→ **Problem description**
The answer must be every entry, retyped without a single difference.

*** Opening Exercise data ***

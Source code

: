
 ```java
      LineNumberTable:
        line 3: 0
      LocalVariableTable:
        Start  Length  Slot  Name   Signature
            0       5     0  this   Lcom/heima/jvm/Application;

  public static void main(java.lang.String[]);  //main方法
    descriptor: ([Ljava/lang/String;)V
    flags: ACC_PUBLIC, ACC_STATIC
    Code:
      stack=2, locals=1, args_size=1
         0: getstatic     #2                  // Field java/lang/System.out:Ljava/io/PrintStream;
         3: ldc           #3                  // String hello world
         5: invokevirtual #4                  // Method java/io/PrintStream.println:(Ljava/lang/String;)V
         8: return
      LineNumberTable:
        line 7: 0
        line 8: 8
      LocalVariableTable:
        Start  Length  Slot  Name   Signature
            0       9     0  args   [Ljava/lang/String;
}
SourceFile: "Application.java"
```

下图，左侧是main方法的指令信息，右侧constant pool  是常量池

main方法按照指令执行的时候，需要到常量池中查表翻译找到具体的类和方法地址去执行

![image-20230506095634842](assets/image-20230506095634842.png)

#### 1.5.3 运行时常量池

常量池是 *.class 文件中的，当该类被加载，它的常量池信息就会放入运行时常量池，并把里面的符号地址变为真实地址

*** Closing Exercise data ***

→ **Task output**
Source code

:
 ```java
      LineNumberTable:
        line 3: 0
      LocalVariableTable:
        Start  Length  Slot  Name   Signature
            0       5     0  this   Lcom/heima/jvm/Application;

  public static void main(java.lang.String[]);  //main方法
    descriptor: ([Ljava/lang/String;)V
    flags: ACC_PUBLIC, ACC_STATIC
    Code:
      stack=2, locals=1, args_size=1
         0: getstatic     #2                  // Field java/lang/System.out:Ljava/io/PrintStream;
         3: ldc           #3                  // String hello world
         5: invokevirtual #4                  // Method java/io/PrintStream.println:(Ljava/lang/String;)V
         8: return
      LineNumberTable:
        line 7: 0
        line 8: 8
      LocalVariableTable:
        Start  Length  Slot  Name   Signature
            0       9     0  args   [Ljava/lang/String;
}
SourceFile: "Application.java"
```

下图，左侧是main方法的指令信息，右侧constant pool  是常量池

main方法按照指令执行的时候，需要到常量池中查表翻译找到具体的类和方法地址去执行

![image-20230506095634842](assets/image-20230506095634842.png)

#### 1.5.3 运行时常量池

常量池是 *.class 文件中的，当该类被加载，它的常量池信息就会放入运行时常量池，并把里面的符号地址变为真实地址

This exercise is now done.